Su Hart (born 3 September 1959) is a British musician,  living in Bath, UK, and vocalist of the band Baka Beyond which was formed in 1992, when she and her partner, guitar, mandolin and bouzouki player Martin Cradick (formerly of the group Outback) travelled to south-east Cameroon to live with the Baka tribe (hunter-gatherer Pygmies) in the rainforest and record their music. The band was inspired by the Baka, "one of the oldest and most sensitive musical cultures on earth".

The Baka
The encounter with the Baka was to set their lives in a new direction. "It was the amazing bird-like singing or yelli that first attracted me, ... The women get together before the dawn to sing, enchant the animals of the forest and ensure that the men's hunting will be successful. Song and dance are used by the Baka for healing, for rituals, for keeping the community together and also for pure fun"

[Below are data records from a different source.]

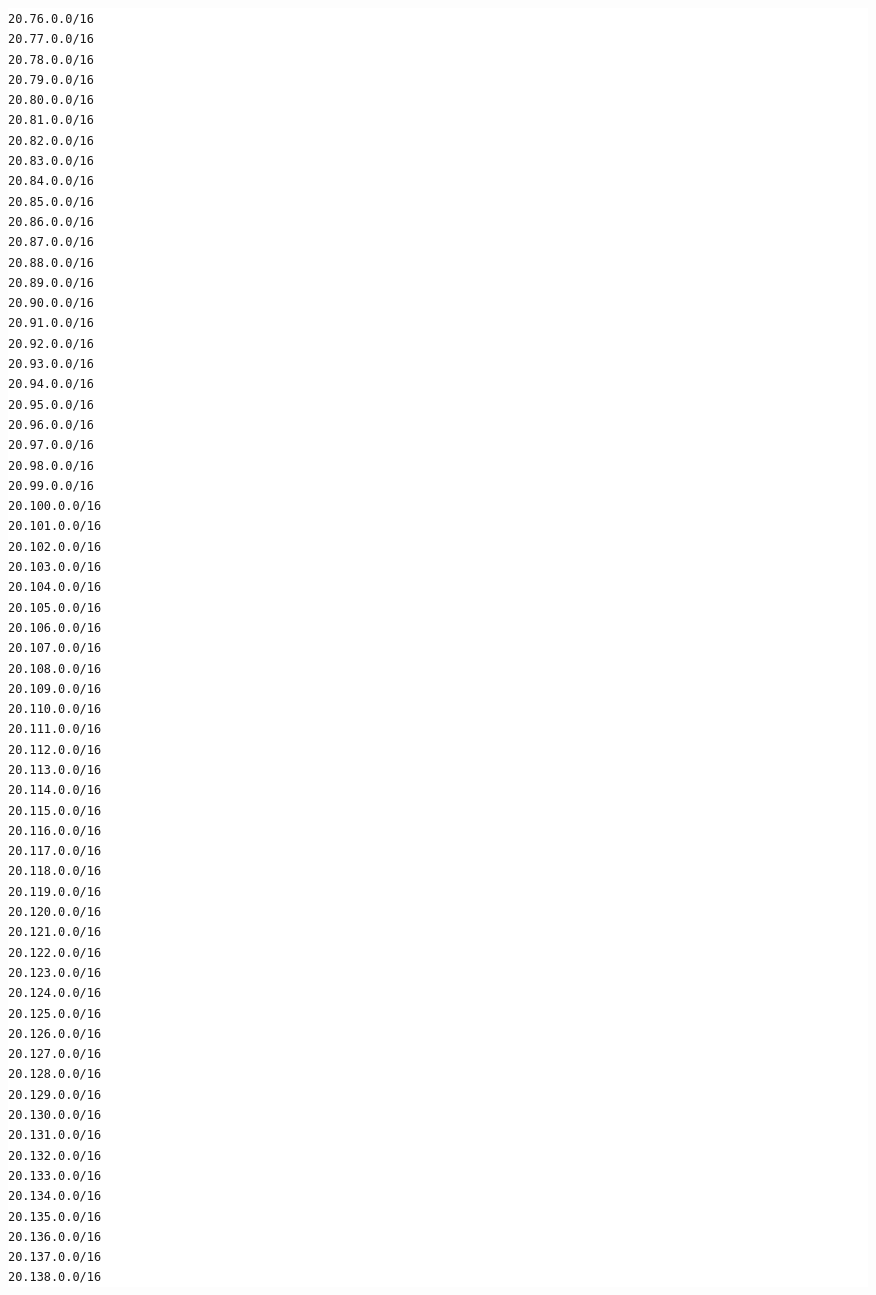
```
20.76.0.0/16
20.77.0.0/16
20.78.0.0/16
20.79.0.0/16
20.80.0.0/16
20.81.0.0/16
20.82.0.0/16
20.83.0.0/16
20.84.0.0/16
20.85.0.0/16
20.86.0.0/16
20.87.0.0/16
20.88.0.0/16
20.89.0.0/16
20.90.0.0/16
20.91.0.0/16
20.92.0.0/16
20.93.0.0/16
20.94.0.0/16
20.95.0.0/16
20.96.0.0/16
20.97.0.0/16
20.98.0.0/16
20.99.0.0/16
20.100.0.0/16
20.101.0.0/16
20.102.0.0/16
20.103.0.0/16
20.104.0.0/16
20.105.0.0/16
20.106.0.0/16
20.107.0.0/16
20.108.0.0/16
20.109.0.0/16
20.110.0.0/16
20.111.0.0/16
20.112.0.0/16
20.113.0.0/16
20.114.0.0/16
20.115.0.0/16
20.116.0.0/16
20.117.0.0/16
20.118.0.0/16
20.119.0.0/16
20.120.0.0/16
20.121.0.0/16
20.122.0.0/16
20.123.0.0/16
20.124.0.0/16
20.125.0.0/16
20.126.0.0/16
20.127.0.0/16
20.128.0.0/16
20.129.0.0/16
20.130.0.0/16
20.131.0.0/16
20.132.0.0/16
20.133.0.0/16
20.134.0.0/16
20.135.0.0/16
20.136.0.0/16
20.137.0.0/16
20.138.0.0/16
```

She frequently travels to other countries to pick up musical influences.

Su Hart founded the Walcot State Choir in Bath in 2000 and has directed it since. As well as meeting regularly every Tuesday in term time, the choir has collaborated in cultural exchanges with the Ensemble Vocal Maitres Et Maitresses of Auch, France, and choirs in Kaposvar which is twinned with Bath, and the Brunnenpassage Choir in Vienna.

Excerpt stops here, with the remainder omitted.